━━ Record set

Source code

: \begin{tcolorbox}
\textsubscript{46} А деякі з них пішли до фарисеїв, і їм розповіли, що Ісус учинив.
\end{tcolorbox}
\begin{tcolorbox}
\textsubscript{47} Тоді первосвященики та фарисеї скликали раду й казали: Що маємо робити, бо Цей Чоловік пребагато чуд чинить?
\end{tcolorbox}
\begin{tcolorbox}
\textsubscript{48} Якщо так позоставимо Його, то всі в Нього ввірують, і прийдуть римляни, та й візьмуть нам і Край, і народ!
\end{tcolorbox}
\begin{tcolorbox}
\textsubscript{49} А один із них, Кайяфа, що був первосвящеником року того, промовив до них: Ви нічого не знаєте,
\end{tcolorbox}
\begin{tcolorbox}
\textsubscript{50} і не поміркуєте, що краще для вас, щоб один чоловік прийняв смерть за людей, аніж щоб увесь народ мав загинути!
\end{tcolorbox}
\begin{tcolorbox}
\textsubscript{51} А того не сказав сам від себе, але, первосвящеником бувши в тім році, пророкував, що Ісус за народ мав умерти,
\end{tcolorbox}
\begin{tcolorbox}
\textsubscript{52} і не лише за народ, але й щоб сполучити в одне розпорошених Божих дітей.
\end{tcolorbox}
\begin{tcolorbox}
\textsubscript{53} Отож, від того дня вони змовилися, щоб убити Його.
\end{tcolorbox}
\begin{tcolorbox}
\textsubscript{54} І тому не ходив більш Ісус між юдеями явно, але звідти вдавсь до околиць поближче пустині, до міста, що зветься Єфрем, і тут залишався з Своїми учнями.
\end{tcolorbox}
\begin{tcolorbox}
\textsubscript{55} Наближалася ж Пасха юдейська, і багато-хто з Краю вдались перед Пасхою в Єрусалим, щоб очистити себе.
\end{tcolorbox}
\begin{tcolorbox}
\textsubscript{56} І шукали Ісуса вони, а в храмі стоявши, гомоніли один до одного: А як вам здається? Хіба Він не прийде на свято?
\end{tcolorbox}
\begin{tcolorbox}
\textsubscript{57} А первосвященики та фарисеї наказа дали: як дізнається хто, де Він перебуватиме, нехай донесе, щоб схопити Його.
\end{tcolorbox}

━━━━

• Problem statement:
The expected output is every line of the records in which the string "textsubscript" appears.

• The completed task:
\textsubscript{46} А деякі з них пішли до фарисеїв, і їм розповіли, що Ісус учинив.
\textsubscript{47} Тоді первосвященики та фарисеї скликали раду й казали: Що маємо робити, бо Цей Чоловік пребагато чуд чинить?
\textsubscript{48} Якщо так позоставимо Його, то всі в Нього ввірують, і прийдуть римляни, та й візьмуть нам і Край, і народ!
\textsubscript{49} А один із них, Кайяфа, що був первосвящеником року того, промовив до них: Ви нічого не знаєте,
\textsubscript{50} і не поміркуєте, що краще для вас, щоб один чоловік прийняв смерть за людей, аніж щоб увесь народ мав загинути!
\textsubscript{51} А того не сказав сам від себе, але, первосвящеником бувши в тім році, пророкував, що Ісус за народ мав умерти,
\textsubscript{52} і не лише за народ, але й щоб сполучити в одне розпорошених Божих дітей.
\textsubscript{53} Отож, від того дня вони змовилися, щоб убити Його.
\textsubscript{54} І тому не ходив більш Ісус між юдеями явно, але звідти вдавсь до околиць поближче пустині, до міста, що зветься Єфрем, і тут залишався з Своїми учнями.
\textsubscript{55} Наближалася ж Пасха юдейська, і багато-хто з Краю вдались перед Пасхою в Єрусалим, щоб очистити себе.
\textsubscript{56} І шукали Ісуса вони, а в храмі стоявши, гомоніли один до одного: А як вам здається? Хіба Він не прийде на свято?
\textsubscript{57} А первосвященики та фарисеї наказа дали: як дізнається хто, де Він перебуватиме, нехай донесе, щоб схопити Його.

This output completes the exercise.